— Exercise aim —
Write out the entries below exactly as they stand. Skip every image.
(Study material begins)
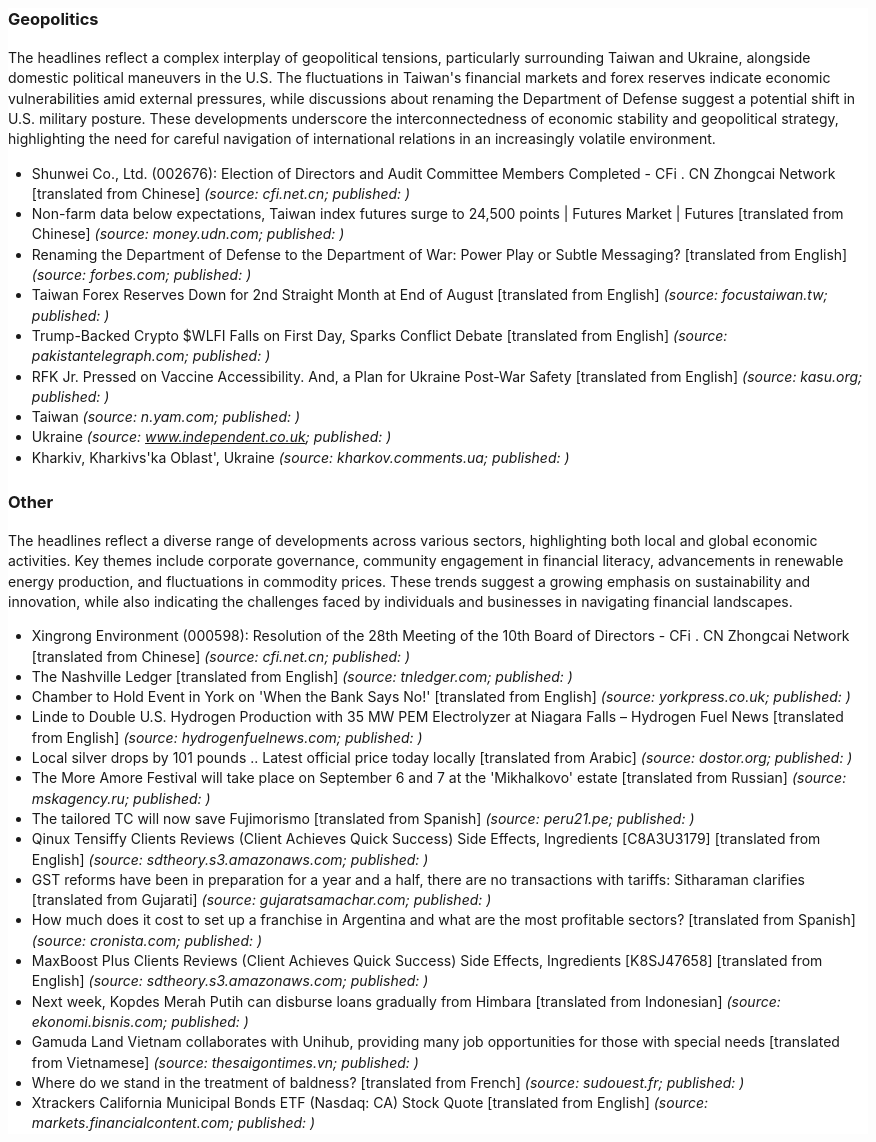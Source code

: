 ### Geopolitics

The headlines reflect a complex interplay of geopolitical tensions, particularly surrounding Taiwan and Ukraine, alongside domestic political maneuvers in the U.S. The fluctuations in Taiwan's financial markets and forex reserves indicate economic vulnerabilities amid external pressures, while discussions about renaming the Department of Defense suggest a potential shift in U.S. military posture. These developments underscore the interconnectedness of economic stability and geopolitical strategy, highlighting the need for careful navigation of international relations in an increasingly volatile environment.

- Shunwei Co., Ltd. (002676): Election of Directors and Audit Committee Members Completed - CFi . CN Zhongcai Network [translated from Chinese]  _(source: cfi.net.cn; published: )_
- Non-farm data below expectations, Taiwan index futures surge to 24,500 points | Futures Market | Futures [translated from Chinese]  _(source: money.udn.com; published: )_
- Renaming the Department of Defense to the Department of War: Power Play or Subtle Messaging? [translated from English]  _(source: forbes.com; published: )_
- Taiwan Forex Reserves Down for 2nd Straight Month at End of August [translated from English]  _(source: focustaiwan.tw; published: )_
- Trump-Backed Crypto $WLFI Falls on First Day, Sparks Conflict Debate [translated from English]  _(source: pakistantelegraph.com; published: )_
- RFK Jr. Pressed on Vaccine Accessibility. And, a Plan for Ukraine Post-War Safety [translated from English]  _(source: kasu.org; published: )_
- Taiwan  _(source: n.yam.com; published: )_
- Ukraine  _(source: www.independent.co.uk; published: )_
- Kharkiv, Kharkivs'ka Oblast', Ukraine  _(source: kharkov.comments.ua; published: )_

### Other

The headlines reflect a diverse range of developments across various sectors, highlighting both local and global economic activities. Key themes include corporate governance, community engagement in financial literacy, advancements in renewable energy production, and fluctuations in commodity prices. These trends suggest a growing emphasis on sustainability and innovation, while also indicating the challenges faced by individuals and businesses in navigating financial landscapes.

- Xingrong Environment (000598): Resolution of the 28th Meeting of the 10th Board of Directors - CFi . CN Zhongcai Network [translated from Chinese]  _(source: cfi.net.cn; published: )_
- The Nashville Ledger [translated from English]  _(source: tnledger.com; published: )_
- Chamber to Hold Event in York on 'When the Bank Says No!' [translated from English]  _(source: yorkpress.co.uk; published: )_
- Linde to Double U.S. Hydrogen Production with 35 MW PEM Electrolyzer at Niagara Falls – Hydrogen Fuel News [translated from English]  _(source: hydrogenfuelnews.com; published: )_
- Local silver drops by 101 pounds .. Latest official price today locally [translated from Arabic]  _(source: dostor.org; published: )_
- The More Amore Festival will take place on September 6 and 7 at the 'Mikhalkovo' estate [translated from Russian]  _(source: mskagency.ru; published: )_
- The tailored TC will now save Fujimorismo [translated from Spanish]  _(source: peru21.pe; published: )_
- Qinux Tensiffy Clients Reviews (Client Achieves Quick Success) Side Effects, Ingredients [C8A3U3179] [translated from English]  _(source: sdtheory.s3.amazonaws.com; published: )_
- GST reforms have been in preparation for a year and a half, there are no transactions with tariffs: Sitharaman clarifies [translated from Gujarati]  _(source: gujaratsamachar.com; published: )_
- How much does it cost to set up a franchise in Argentina and what are the most profitable sectors? [translated from Spanish]  _(source: cronista.com; published: )_
- MaxBoost Plus Clients Reviews (Client Achieves Quick Success) Side Effects, Ingredients [K8SJ47658] [translated from English]  _(source: sdtheory.s3.amazonaws.com; published: )_
- Next week, Kopdes Merah Putih can disburse loans gradually from Himbara [translated from Indonesian]  _(source: ekonomi.bisnis.com; published: )_
- Gamuda Land Vietnam collaborates with Unihub, providing many job opportunities for those with special needs [translated from Vietnamese]  _(source: thesaigontimes.vn; published: )_
- Where do we stand in the treatment of baldness? [translated from French]  _(source: sudouest.fr; published: )_
- Xtrackers California Municipal Bonds ETF (Nasdaq: CA) Stock Quote [translated from English]  _(source: markets.financialcontent.com; published: )_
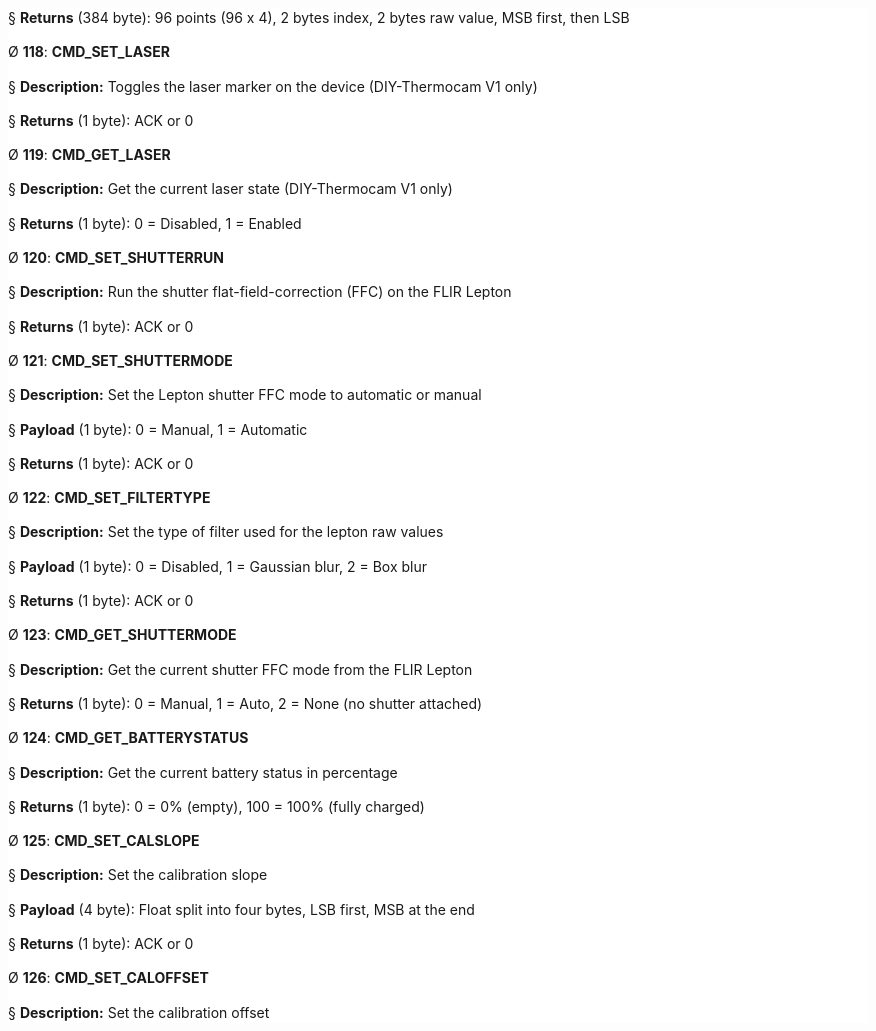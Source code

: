 § **Returns** (384 byte): 96 points (96 x 4), 2 bytes index, 2 bytes raw value, MSB first, then LSB
 

Ø **118**: **CMD_SET_LASER**

§ **Description:** Toggles the laser marker on the device (DIY-Thermocam V1 only)

§ **Returns** (1 byte): ACK or 0
 

Ø **119**: **CMD_GET_LASER**

§ **Description:** Get the current laser state (DIY-Thermocam V1 only)

§ **Returns** (1 byte): 0 = Disabled, 1 = Enabled
 

Ø **120**: **CMD_SET_SHUTTERRUN**

§ **Description:** Run the shutter flat-field-correction (FFC) on the FLIR Lepton

§ **Returns** (1 byte): ACK or 0
 

Ø **121**: **CMD_SET_SHUTTERMODE**

§ **Description:** Set the Lepton shutter FFC mode to automatic or manual

§ **Payload** (1 byte): 0 = Manual, 1 = Automatic

§ **Returns** (1 byte): ACK or 0
 

Ø **122**: **CMD_SET_FILTERTYPE**

§ **Description:** Set the type of filter used for the lepton raw values

§ **Payload** (1 byte): 0 = Disabled, 1 = Gaussian blur, 2 = Box blur

§ **Returns** (1 byte): ACK or 0
 

Ø **123**: **CMD_GET_SHUTTERMODE**

§ **Description:** Get the current shutter FFC mode from the FLIR Lepton

§ **Returns** (1 byte): 0 = Manual, 1 = Auto, 2 = None (no shutter attached)
 

Ø **124**: **CMD_GET_BATTERYSTATUS**

§ **Description:** Get the current battery status in percentage

§ **Returns** (1 byte): 0 = 0% (empty), 100 = 100% (fully charged)
 

Ø **125**: **CMD_SET_CALSLOPE**

§ **Description:** Set the calibration slope 

§ **Payload** (4 byte): Float split into four bytes, LSB first, MSB at the end

§ **Returns** (1 byte): ACK or 0
 

Ø **126**: **CMD_SET_CALOFFSET**

§ **Description:** Set the calibration offset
(Study material ends)
— Answer area —
Source code

: ### Geopolitics

The headlines reflect a complex interplay of geopolitical tensions, particularly surrounding Taiwan and Ukraine, alongside domestic political maneuvers in the U.S. The fluctuations in Taiwan's financial markets and forex reserves indicate economic vulnerabilities amid external pressures, while discussions about renaming the Department of Defense suggest a potential shift in U.S. military posture. These developments underscore the interconnectedness of economic stability and geopolitical strategy, highlighting the need for careful navigation of international relations in an increasingly volatile environment.

- Shunwei Co., Ltd. (002676): Election of Directors and Audit Committee Members Completed - CFi . CN Zhongcai Network [translated from Chinese]  _(source: cfi.net.cn; published: )_
- Non-farm data below expectations, Taiwan index futures surge to 24,500 points | Futures Market | Futures [translated from Chinese]  _(source: money.udn.com; published: )_
- Renaming the Department of Defense to the Department of War: Power Play or Subtle Messaging? [translated from English]  _(source: forbes.com; published: )_
- Taiwan Forex Reserves Down for 2nd Straight Month at End of August [translated from English]  _(source: focustaiwan.tw; published: )_
- Trump-Backed Crypto $WLFI Falls on First Day, Sparks Conflict Debate [translated from English]  _(source: pakistantelegraph.com; published: )_
- RFK Jr. Pressed on Vaccine Accessibility. And, a Plan for Ukraine Post-War Safety [translated from English]  _(source: kasu.org; published: )_
- Taiwan  _(source: n.yam.com; published: )_
- Ukraine  _(source: www.independent.co.uk; published: )_
- Kharkiv, Kharkivs'ka Oblast', Ukraine  _(source: kharkov.comments.ua; published: )_

### Other

The headlines reflect a diverse range of developments across various sectors, highlighting both local and global economic activities. Key themes include corporate governance, community engagement in financial literacy, advancements in renewable energy production, and fluctuations in commodity prices. These trends suggest a growing emphasis on sustainability and innovation, while also indicating the challenges faced by individuals and businesses in navigating financial landscapes.

- Xingrong Environment (000598): Resolution of the 28th Meeting of the 10th Board of Directors - CFi . CN Zhongcai Network [translated from Chinese]  _(source: cfi.net.cn; published: )_
- The Nashville Ledger [translated from English]  _(source: tnledger.com; published: )_
- Chamber to Hold Event in York on 'When the Bank Says No!' [translated from English]  _(source: yorkpress.co.uk; published: )_
- Linde to Double U.S. Hydrogen Production with 35 MW PEM Electrolyzer at Niagara Falls – Hydrogen Fuel News [translated from English]  _(source: hydrogenfuelnews.com; published: )_
- Local silver drops by 101 pounds .. Latest official price today locally [translated from Arabic]  _(source: dostor.org; published: )_
- The More Amore Festival will take place on September 6 and 7 at the 'Mikhalkovo' estate [translated from Russian]  _(source: mskagency.ru; published: )_
- The tailored TC will now save Fujimorismo [translated from Spanish]  _(source: peru21.pe; published: )_
- Qinux Tensiffy Clients Reviews (Client Achieves Quick Success) Side Effects, Ingredients [C8A3U3179] [translated from English]  _(source: sdtheory.s3.amazonaws.com; published: )_
- GST reforms have been in preparation for a year and a half, there are no transactions with tariffs: Sitharaman clarifies [translated from Gujarati]  _(source: gujaratsamachar.com; published: )_
- How much does it cost to set up a franchise in Argentina and what are the most profitable sectors? [translated from Spanish]  _(source: cronista.com; published: )_
- MaxBoost Plus Clients Reviews (Client Achieves Quick Success) Side Effects, Ingredients [K8SJ47658] [translated from English]  _(source: sdtheory.s3.amazonaws.com; published: )_
- Next week, Kopdes Merah Putih can disburse loans gradually from Himbara [translated from Indonesian]  _(source: ekonomi.bisnis.com; published: )_
- Gamuda Land Vietnam collaborates with Unihub, providing many job opportunities for those with special needs [translated from Vietnamese]  _(source: thesaigontimes.vn; published: )_
- Where do we stand in the treatment of baldness? [translated from French]  _(source: sudouest.fr; published: )_
- Xtrackers California Municipal Bonds ETF (Nasdaq: CA) Stock Quote [translated from English]  _(source: markets.financialcontent.com; published: )_
Source code

: § **Returns** (384 byte): 96 points (96 x 4), 2 bytes index, 2 bytes raw value, MSB first, then LSB
 

Ø **118**: **CMD_SET_LASER**

§ **Description:** Toggles the laser marker on the device (DIY-Thermocam V1 only)

§ **Returns** (1 byte): ACK or 0
 

Ø **119**: **CMD_GET_LASER**

§ **Description:** Get the current laser state (DIY-Thermocam V1 only)

§ **Returns** (1 byte): 0 = Disabled, 1 = Enabled
 

Ø **120**: **CMD_SET_SHUTTERRUN**

§ **Description:** Run the shutter flat-field-correction (FFC) on the FLIR Lepton

§ **Returns** (1 byte): ACK or 0
 

Ø **121**: **CMD_SET_SHUTTERMODE**

§ **Description:** Set the Lepton shutter FFC mode to automatic or manual

§ **Payload** (1 byte): 0 = Manual, 1 = Automatic

§ **Returns** (1 byte): ACK or 0
 

Ø **122**: **CMD_SET_FILTERTYPE**

§ **Description:** Set the type of filter used for the lepton raw values

§ **Payload** (1 byte): 0 = Disabled, 1 = Gaussian blur, 2 = Box blur

§ **Returns** (1 byte): ACK or 0
 

Ø **123**: **CMD_GET_SHUTTERMODE**

§ **Description:** Get the current shutter FFC mode from the FLIR Lepton

§ **Returns** (1 byte): 0 = Manual, 1 = Auto, 2 = None (no shutter attached)
 

Ø **124**: **CMD_GET_BATTERYSTATUS**

§ **Description:** Get the current battery status in percentage

§ **Returns** (1 byte): 0 = 0% (empty), 100 = 100% (fully charged)
 

Ø **125**: **CMD_SET_CALSLOPE**

§ **Description:** Set the calibration slope 

§ **Payload** (4 byte): Float split into four bytes, LSB first, MSB at the end

§ **Returns** (1 byte): ACK or 0
 

Ø **126**: **CMD_SET_CALOFFSET**

§ **Description:** Set the calibration offset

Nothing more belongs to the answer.